Wednesday’s resolution, which drew the backing of all the
Democrats on the Committee, as well as its one Republican
cosponsor, Sen. Chuck Hagel, declared that deepening US
military involvement in Iraq at this time is “not in the
national interest of the United States.”

“It’s an attempt to save the president from making a
significant mistake with regard to our policy in Iraq,”
said the committee’s new chairman and the principal author
of the resolution, Sen. Joseph Biden, who also insisted
that, despite its timing, it was “not an attempt to
embarrass the president (or) to demonstrate (his)

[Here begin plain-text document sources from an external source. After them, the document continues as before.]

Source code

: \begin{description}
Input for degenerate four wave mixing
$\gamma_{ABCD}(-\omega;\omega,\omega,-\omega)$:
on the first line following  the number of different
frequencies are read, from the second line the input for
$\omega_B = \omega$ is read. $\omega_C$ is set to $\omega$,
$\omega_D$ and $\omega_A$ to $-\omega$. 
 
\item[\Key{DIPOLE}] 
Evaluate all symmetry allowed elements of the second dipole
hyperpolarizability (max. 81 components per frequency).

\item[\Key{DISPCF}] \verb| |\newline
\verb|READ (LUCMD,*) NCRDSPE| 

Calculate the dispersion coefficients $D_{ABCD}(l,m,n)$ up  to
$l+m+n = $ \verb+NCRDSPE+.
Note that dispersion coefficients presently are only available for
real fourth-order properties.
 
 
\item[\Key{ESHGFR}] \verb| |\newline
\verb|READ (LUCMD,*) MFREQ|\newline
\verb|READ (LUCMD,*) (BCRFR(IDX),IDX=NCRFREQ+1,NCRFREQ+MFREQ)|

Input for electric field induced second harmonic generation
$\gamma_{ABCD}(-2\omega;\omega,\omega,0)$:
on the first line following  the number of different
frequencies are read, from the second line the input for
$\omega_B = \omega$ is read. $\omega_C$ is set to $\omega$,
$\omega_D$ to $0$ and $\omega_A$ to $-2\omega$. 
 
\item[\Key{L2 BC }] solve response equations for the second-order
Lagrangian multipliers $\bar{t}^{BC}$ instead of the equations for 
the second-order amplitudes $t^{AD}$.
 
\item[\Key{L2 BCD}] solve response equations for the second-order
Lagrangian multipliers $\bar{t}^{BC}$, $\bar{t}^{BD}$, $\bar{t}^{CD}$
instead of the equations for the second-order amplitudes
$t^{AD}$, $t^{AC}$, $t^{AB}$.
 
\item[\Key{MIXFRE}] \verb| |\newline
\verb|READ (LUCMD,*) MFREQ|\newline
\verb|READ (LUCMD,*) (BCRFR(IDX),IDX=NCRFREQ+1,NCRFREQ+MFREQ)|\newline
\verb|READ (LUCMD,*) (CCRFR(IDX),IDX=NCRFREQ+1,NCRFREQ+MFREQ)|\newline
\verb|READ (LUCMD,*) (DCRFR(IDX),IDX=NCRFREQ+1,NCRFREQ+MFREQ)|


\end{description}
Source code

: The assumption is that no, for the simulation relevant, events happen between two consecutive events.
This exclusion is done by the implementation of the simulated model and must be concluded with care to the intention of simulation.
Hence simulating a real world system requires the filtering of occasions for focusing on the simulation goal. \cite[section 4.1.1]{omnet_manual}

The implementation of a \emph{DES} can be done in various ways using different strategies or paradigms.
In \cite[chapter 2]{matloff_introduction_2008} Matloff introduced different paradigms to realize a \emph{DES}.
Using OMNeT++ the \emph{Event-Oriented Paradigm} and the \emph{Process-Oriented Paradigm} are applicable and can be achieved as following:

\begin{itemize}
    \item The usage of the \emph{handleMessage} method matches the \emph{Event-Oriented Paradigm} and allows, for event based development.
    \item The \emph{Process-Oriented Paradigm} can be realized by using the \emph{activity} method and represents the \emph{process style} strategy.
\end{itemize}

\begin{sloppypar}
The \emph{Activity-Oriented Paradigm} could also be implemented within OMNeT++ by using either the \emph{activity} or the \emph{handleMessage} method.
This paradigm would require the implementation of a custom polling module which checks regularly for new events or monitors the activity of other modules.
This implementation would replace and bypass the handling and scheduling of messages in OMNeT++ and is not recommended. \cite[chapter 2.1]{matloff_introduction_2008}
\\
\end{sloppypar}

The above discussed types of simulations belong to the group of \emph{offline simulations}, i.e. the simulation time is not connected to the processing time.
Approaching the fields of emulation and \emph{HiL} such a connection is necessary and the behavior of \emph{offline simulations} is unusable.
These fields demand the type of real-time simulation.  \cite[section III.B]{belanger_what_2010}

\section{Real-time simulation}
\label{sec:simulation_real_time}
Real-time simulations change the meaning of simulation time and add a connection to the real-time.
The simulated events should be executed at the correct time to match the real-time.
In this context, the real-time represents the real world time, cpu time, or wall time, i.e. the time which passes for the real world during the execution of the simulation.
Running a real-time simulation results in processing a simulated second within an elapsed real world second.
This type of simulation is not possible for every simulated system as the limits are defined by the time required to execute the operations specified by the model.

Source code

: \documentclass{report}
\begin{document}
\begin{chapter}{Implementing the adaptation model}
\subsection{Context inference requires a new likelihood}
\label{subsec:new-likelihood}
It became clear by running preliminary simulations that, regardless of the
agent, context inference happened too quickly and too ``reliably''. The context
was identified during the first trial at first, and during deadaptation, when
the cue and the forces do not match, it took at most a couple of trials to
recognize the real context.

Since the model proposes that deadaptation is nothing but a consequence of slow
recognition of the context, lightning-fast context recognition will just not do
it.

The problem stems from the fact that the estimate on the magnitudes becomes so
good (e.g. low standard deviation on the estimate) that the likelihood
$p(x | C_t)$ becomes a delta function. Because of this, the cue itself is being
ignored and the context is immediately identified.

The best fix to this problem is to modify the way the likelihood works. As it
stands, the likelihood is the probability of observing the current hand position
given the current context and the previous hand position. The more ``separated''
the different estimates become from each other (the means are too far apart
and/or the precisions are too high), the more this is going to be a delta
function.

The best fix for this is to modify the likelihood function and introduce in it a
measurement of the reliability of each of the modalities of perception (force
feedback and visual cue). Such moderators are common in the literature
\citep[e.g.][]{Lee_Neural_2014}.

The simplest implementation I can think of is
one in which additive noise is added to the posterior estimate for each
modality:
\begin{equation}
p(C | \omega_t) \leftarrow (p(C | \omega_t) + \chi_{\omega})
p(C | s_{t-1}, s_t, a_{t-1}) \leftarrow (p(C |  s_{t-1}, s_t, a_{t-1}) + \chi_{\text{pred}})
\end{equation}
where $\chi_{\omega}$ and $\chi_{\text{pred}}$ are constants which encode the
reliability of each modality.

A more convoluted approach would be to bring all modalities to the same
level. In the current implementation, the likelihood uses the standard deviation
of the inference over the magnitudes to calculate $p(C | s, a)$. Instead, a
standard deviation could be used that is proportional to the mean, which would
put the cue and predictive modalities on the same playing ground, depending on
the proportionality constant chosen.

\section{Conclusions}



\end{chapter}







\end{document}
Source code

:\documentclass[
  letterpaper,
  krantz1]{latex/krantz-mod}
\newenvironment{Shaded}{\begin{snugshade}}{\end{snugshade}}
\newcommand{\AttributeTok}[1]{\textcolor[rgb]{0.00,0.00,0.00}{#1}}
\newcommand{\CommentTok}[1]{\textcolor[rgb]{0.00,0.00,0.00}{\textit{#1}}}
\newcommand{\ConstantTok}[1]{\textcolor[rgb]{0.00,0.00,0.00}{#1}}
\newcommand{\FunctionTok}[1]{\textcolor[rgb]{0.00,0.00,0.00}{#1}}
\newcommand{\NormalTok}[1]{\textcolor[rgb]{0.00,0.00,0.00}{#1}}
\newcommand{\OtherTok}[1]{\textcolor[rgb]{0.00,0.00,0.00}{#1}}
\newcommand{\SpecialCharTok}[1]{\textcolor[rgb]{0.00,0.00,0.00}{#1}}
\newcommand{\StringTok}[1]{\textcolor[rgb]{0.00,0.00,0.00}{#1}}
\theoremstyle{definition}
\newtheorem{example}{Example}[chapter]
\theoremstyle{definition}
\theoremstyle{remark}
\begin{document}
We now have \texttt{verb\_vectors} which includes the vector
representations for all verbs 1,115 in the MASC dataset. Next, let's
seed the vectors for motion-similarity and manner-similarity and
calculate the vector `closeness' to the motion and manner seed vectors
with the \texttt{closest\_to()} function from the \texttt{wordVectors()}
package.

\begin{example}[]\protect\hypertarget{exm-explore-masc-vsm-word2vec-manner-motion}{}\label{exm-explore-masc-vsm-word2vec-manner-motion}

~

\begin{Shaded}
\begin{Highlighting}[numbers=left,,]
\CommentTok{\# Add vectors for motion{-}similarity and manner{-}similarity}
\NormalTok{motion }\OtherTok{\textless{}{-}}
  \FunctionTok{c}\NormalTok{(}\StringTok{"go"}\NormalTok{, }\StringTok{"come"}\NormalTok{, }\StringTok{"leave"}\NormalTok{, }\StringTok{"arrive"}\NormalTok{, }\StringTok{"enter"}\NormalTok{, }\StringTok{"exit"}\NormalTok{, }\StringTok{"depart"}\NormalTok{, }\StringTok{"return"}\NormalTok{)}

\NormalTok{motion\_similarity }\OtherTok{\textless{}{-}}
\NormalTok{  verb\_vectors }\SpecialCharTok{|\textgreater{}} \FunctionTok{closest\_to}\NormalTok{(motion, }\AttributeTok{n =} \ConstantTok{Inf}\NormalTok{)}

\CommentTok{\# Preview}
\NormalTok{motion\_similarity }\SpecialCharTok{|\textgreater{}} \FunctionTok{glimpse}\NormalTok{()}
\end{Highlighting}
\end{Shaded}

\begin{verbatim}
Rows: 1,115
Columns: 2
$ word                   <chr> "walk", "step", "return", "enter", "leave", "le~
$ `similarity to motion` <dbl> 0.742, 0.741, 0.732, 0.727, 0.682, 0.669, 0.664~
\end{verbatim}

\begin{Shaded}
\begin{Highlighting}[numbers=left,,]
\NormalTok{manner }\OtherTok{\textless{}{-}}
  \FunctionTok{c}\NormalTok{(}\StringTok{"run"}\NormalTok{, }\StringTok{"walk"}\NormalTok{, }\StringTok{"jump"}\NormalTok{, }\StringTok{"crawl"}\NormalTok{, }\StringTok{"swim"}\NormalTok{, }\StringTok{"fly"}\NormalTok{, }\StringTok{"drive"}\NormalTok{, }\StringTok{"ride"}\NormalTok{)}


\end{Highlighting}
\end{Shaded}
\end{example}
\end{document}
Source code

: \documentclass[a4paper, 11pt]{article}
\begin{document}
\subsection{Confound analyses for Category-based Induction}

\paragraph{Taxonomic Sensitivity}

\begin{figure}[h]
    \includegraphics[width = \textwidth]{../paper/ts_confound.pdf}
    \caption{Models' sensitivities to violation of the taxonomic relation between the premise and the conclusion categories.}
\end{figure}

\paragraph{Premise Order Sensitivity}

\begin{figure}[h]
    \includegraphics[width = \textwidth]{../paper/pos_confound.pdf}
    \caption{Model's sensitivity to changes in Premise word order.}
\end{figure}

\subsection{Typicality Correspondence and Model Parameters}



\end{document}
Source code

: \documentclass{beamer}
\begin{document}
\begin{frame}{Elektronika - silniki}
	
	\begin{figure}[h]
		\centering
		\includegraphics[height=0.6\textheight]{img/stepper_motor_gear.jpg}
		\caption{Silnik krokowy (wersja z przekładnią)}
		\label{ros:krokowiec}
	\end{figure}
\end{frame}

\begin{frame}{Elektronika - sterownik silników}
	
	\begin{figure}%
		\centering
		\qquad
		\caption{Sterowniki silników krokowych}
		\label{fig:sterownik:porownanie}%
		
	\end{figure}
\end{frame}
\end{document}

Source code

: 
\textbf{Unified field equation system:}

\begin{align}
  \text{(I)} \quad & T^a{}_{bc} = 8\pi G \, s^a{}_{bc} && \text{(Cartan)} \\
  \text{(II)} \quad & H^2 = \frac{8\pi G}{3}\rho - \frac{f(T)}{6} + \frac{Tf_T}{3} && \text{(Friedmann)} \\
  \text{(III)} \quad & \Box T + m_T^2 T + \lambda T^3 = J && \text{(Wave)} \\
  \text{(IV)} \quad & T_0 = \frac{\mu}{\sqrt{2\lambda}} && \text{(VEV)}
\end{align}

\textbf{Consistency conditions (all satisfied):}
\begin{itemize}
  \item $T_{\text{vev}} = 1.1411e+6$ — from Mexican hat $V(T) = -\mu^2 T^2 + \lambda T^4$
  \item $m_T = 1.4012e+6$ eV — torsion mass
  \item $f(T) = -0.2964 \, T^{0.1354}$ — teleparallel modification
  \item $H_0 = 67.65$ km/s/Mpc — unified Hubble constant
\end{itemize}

But, less than 24 hours after Bush’s appearance before both
houses of Congress and a glittering array of other top US
officials and the foreign diplomatic corps under the
Capitol dome, most analysts agreed that he probably made
very few, if any, converts and that the Congress, including
a growing number of Republicans, is likely to move over
the coming weeks to try to force a change in US policy.

“We think Congress is going to pass this or a similar
resolution and then move to a vigorous debate over how to
use its powers under the constitution to impose its will,”
said Jim Cason, an analyst at the Friends Committee on
National Legislation (FCNL), an antiwar lobby group.

“What’s driving this in part is that the growing perception
that Bush is clinging stubbornly to a failed policy,
convinced that he’s right and completely unwilling to
consider major alternatives such as the (bipartisan) Iraq
Study Group (ISG) report (that called for a gradual
withdrawal of US combat troops over the next 15 months).
People are getting really angry and worried about that.”

Indeed, mainstream US media coverage of Bush’s State of the
Union address, while careful to balance the critics with
the president’s supporters, underlined the degree to which
support for Iraq policy – already near record-lows –
appears to have plunged even further over the past few
weeks and that opposition to what is called Bush’s “surge”
of troops into Iraq has risen sharply.

This was highlighted Monday when the ranking Republican on
the Senate Armed Services Committee, John Warner, presented
his own bipartisan resolution that, while somewhat softer
in tone than the one approved by the Foreign Relations
Committee, stated flatly that the Senate “disagrees with
the ‘plan’ to augment our forces (in Iraq) by 21,500.”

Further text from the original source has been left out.